--- DATA TO EXAMINE Enclosed Below ---

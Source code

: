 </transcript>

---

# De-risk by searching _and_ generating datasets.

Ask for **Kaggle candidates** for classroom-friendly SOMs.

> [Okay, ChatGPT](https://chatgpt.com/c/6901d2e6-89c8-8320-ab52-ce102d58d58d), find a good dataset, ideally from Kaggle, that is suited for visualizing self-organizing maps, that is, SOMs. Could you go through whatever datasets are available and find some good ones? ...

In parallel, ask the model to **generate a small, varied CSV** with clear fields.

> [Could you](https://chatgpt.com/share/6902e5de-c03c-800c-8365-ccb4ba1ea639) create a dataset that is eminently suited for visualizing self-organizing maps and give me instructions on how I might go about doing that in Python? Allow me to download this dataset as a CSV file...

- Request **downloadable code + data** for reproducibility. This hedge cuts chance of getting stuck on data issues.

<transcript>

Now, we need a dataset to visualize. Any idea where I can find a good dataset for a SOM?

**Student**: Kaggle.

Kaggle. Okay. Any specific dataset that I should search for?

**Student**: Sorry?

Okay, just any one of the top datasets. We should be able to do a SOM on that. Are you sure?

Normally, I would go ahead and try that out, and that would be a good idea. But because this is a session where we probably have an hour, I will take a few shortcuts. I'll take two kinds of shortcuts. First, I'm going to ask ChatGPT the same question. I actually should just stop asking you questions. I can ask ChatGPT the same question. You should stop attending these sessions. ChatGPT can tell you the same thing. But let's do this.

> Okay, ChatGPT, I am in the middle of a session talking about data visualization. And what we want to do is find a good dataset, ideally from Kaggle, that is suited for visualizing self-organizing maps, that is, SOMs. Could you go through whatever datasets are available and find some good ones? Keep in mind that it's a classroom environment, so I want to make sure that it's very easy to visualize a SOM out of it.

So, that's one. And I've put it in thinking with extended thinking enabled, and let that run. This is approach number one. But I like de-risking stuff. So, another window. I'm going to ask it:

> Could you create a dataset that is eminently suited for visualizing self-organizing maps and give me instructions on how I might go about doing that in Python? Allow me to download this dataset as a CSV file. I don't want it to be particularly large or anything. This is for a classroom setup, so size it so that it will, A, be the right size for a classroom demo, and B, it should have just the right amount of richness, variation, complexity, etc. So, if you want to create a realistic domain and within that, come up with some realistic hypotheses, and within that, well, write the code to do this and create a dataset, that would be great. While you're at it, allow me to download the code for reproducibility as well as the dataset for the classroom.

--- End of Enclosed DATA TO EXAMINE ---
--- DATA TO EXAMINE Enclosed Below ---

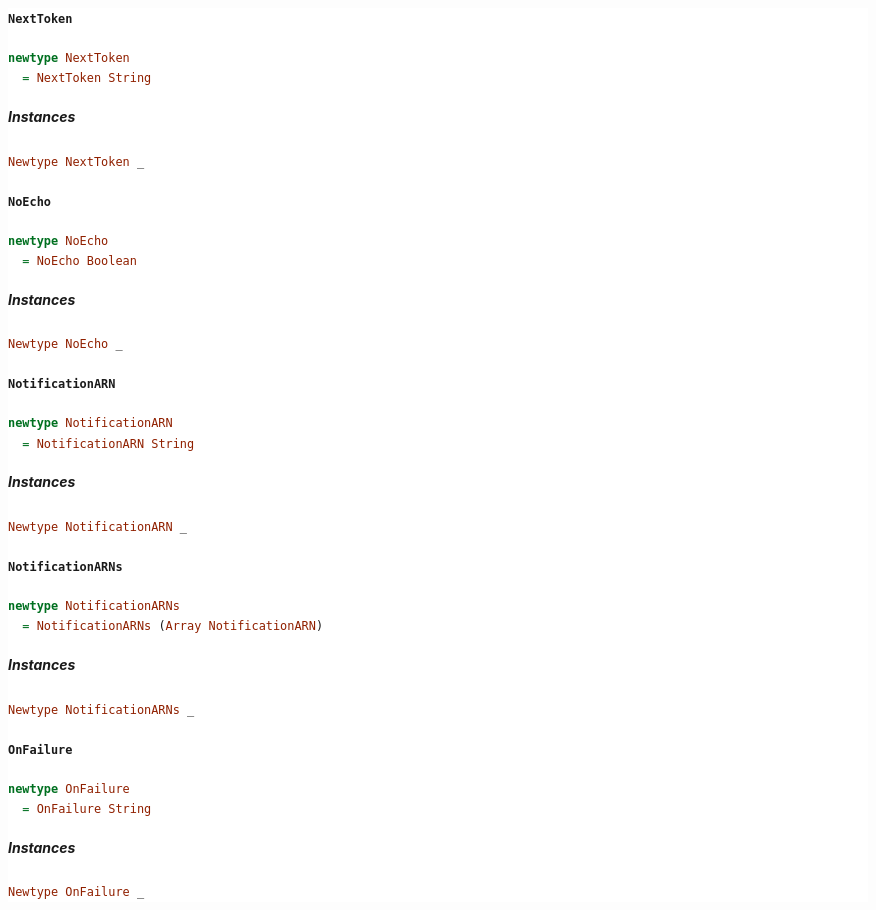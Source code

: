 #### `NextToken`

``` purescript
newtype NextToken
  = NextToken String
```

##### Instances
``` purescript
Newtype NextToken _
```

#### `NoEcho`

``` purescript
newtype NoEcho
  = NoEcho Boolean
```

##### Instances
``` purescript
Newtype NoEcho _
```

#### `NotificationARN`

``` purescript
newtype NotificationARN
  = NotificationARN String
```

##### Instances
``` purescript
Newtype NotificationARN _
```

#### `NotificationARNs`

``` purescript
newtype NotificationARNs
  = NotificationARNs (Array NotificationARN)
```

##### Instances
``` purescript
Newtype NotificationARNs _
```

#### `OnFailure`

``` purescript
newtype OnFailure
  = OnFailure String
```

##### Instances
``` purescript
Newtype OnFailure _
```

--- End of Enclosed DATA TO EXAMINE ---

| ASSIGNED TASK |
Across all the entries above, count each line that has the word "OnFailure" in it, and give only the count.

| PROBLEM SOLUTION |
4